SystemRescueCd 5.3.2:  i386.  No gpg verification.
Ubuntu 18.04.2 LTS 'Bionic Beaver':  amd64:  GNOME Desktop, Live Server
Ubuntu 18.10 'Cosmic Cuttlefish':  amd64:  GNOME Desktop, Live Server
Xubuntu 18.04.2 LTS 'Bionic Beaver':  i386, amd64:  Desktop

---<end>---

Note tag 'no gpg verification' on Blue Collar Linux, Bodhi Linux,  
Siduction, and SystemRecueCd.  Tsk-tsk!  They're either not trying, or,
as with Siduction, appear to lately have a broken signing process.

For all others, I cryptographically verified checksums, and documented
the exact steps required for each, in an accompanying *.verification
file.  This seemed worthwhile because there's a _lot_ of variation.
Which is part of my point.  Another I'll get to later is problems in the
verification scheme.

(Notice the bit about 'Credentials' for some?  Those are live distros
where you'll need to know their burned-in username/passwords to use them
at all.)




Problem:  No Standard Verification Method
-----------------------------------------

(a) Sometimes the developer gpg signs the ISO directly.
(b) Sometimes there's a separate .sig file with the gpg signature 
    for an SHA256 file.
(c) Sometimes the gpg signature wraps around an included copy of 
    the sha256sum lines for the ISOs (within a single file).
(d) Sometimes the gpg information is binary; other times, it's
    ASCII-armoured.
(e) Some projects document the gpg-verification procedure on or
    near the download page.  Most do not.
(f) In a few cases, verification fails unless the ISO and SHA256SUMS
    files still have the filenames listed for downloading.
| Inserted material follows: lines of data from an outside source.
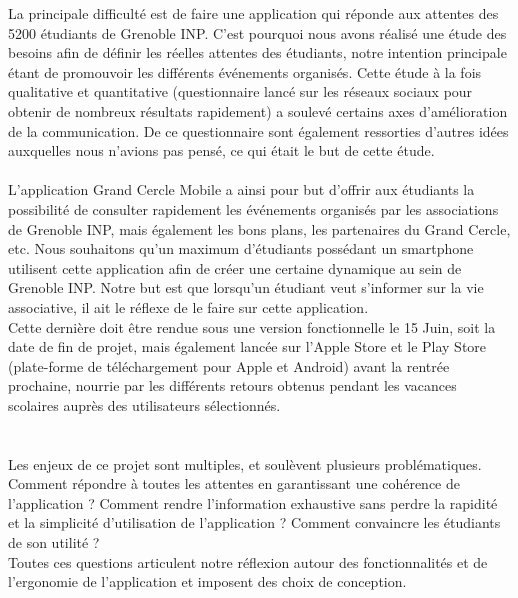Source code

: \documentclass[a4paper,11px]{article}
\begin{document}
\indent La principale difficulté est de faire une application qui réponde aux attentes des 5200 étudiants de Grenoble INP. C'est pourquoi nous avons réalisé une étude des besoins afin de définir les réelles attentes des étudiants, notre intention principale étant de promouvoir les différents événements organisés. Cette étude à la fois qualitative et quantitative (questionnaire lancé sur les réseaux sociaux pour obtenir de nombreux résultats rapidement) a soulevé certains axes d'amélioration de la communication. De ce questionnaire sont également ressorties d'autres idées auxquelles nous n'avions pas pensé, ce qui était le but de cette étude.\\
\\
\indent L'application Grand Cercle Mobile a ainsi pour but d'offrir aux étudiants la possibilité de consulter rapidement les événements organisés par les associations de Grenoble INP, mais également les bons plans, les partenaires du Grand Cercle, etc. Nous souhaitons qu'un maximum d'étudiants possédant un smartphone utilisent cette application afin de créer une certaine dynamique au sein de Grenoble INP. Notre but est que lorsqu'un étudiant veut s'informer sur la vie associative, il ait le réflexe de le faire sur cette application.\\
\indent Cette dernière doit être rendue sous une version fonctionnelle le 15 Juin, soit la date de fin de projet, mais également lancée sur l'Apple Store et le Play Store (plate-forme de téléchargement pour Apple et Android) avant la rentrée prochaine, nourrie par les différents retours obtenus pendant les vacances scolaires auprès des utilisateurs sélectionnés.\\
\\
\\
\indent Les enjeux de ce projet sont multiples, et soulèvent plusieurs problématiques. Comment répondre à toutes les attentes en garantissant une cohérence de l'application ? Comment rendre l'information exhaustive sans perdre la rapidité et la simplicité d'utilisation de l'application ? Comment convaincre les étudiants de son utilité ?\\
Toutes ces questions articulent notre réflexion autour des fonctionnalités et de l'ergonomie de l'application et imposent des choix de conception.\\
\vspace*{\fill}
\newpage

\end{document}
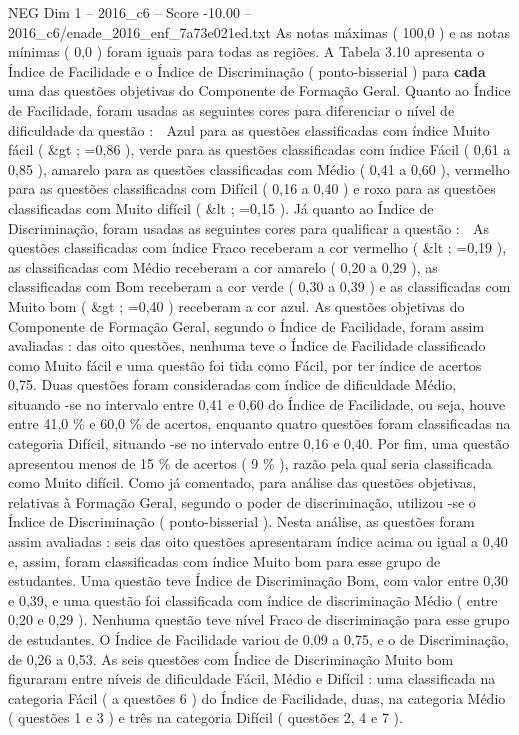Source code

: \begin{textsample}{NEG Dim 1 – 2016\_c6 – Score -10.00 – 2016\_c6/enade\_2016\_enf\_7a73e021ed.txt}
As notas máximas ( 100,0 ) e as notas mínimas ( 0,0 ) foram iguais para todas as regiões.
A Tabela 3.10 apresenta o Índice de Facilidade e o Índice de Discriminação ( ponto-bisserial ) para \textbf{cada} uma das questões objetivas do Componente de Formação Geral.
Quanto ao Índice de Facilidade, foram usadas as seguintes cores para diferenciar o nível de dificuldade da questão :  Azul para as questões classificadas com índice Muito fácil ( \&gt ; =0,86 ), verde para as questões classificadas com índice Fácil ( 0,61 a 0,85 ), amarelo para as questões classificadas com Médio ( 0,41 a 0,60 ), vermelho para as questões classificadas com Difícil ( 0,16 a 0,40 ) e roxo para as questões classificadas com Muito difícil ( \&lt ; =0,15 ).
Já quanto ao Índice de Discriminação, foram usadas as seguintes cores para qualificar a questão :  As questões classificadas com índice Fraco receberam a cor vermelho ( \&lt ; =0,19 ), as classificadas com Médio receberam a cor amarelo ( 0,20 a 0,29 ), as classificadas com Bom receberam a cor verde ( 0,30 a 0,39 ) e as classificadas com Muito bom ( \&gt ; =0,40 ) receberam a cor azul.
As questões objetivas do Componente de Formação Geral, segundo o Índice de Facilidade, foram assim avaliadas : das oito questões, nenhuma teve o Índice de Facilidade classificado como Muito fácil e uma questão foi tida como Fácil, por ter índice de acertos 0,75.
Duas questões foram consideradas com índice de dificuldade Médio, situando -se no intervalo entre 0,41 e 0,60 do Índice de Facilidade, ou seja, houve entre 41,0 \% e 60,0 \% de acertos, enquanto quatro questões foram classificadas na categoria Difícil, situando -se no intervalo entre 0,16 e 0,40.
Por fim, uma questão apresentou menos de 15 \% de acertos ( 9 \% ), razão pela qual seria classificada como Muito difícil.
Como já comentado, para análise das questões objetivas, relativas à Formação Geral, segundo o poder de discriminação, utilizou -se o Índice de Discriminação ( ponto-bisserial ).
Nesta análise, as questões foram assim avaliadas : seis das oito questões apresentaram índice acima ou igual a 0,40 e, assim, foram classificadas com índice Muito bom para esse grupo de estudantes.
Uma questão teve Índice de Discriminação Bom, com valor entre 0,30 e 0,39, e uma questão foi classificada com índice de discriminação Médio ( entre 0,20 e 0,29 ).
Nenhuma questão teve nível Fraco de discriminação para esse grupo de estudantes.
O Índice de Facilidade variou de 0,09 a 0,75, e o de Discriminação, de 0,26 a 0,53.
As seis questões com Índice de Discriminação Muito bom figuraram entre níveis de dificuldade Fácil, Médio e Difícil : uma classificada na categoria Fácil ( a questões 6 ) do Índice de Facilidade, duas, na categoria Médio ( questões 1 e 3 ) e três na categoria Difícil ( questões 2, 4 e 7 ).

\end{textsample}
The latter point is particularly annoying for me, because I enforce a
uniform filename scheme:  $DISTRO-$VERSION-$ARCH-$FLAVOUR in all
lowercase.  I like to be able to easy spot what I want in a long list,
and to not have AntiX*, Fedora-Workstation*, etc. sort to top in 'ls -l'
output, just because of capital letters.  (Yes, I know I could adjustset
shell variables to compensate, but would rather not.)  For uniformity, I
use hyphen delimiters between those fields -- not periods, not underscores.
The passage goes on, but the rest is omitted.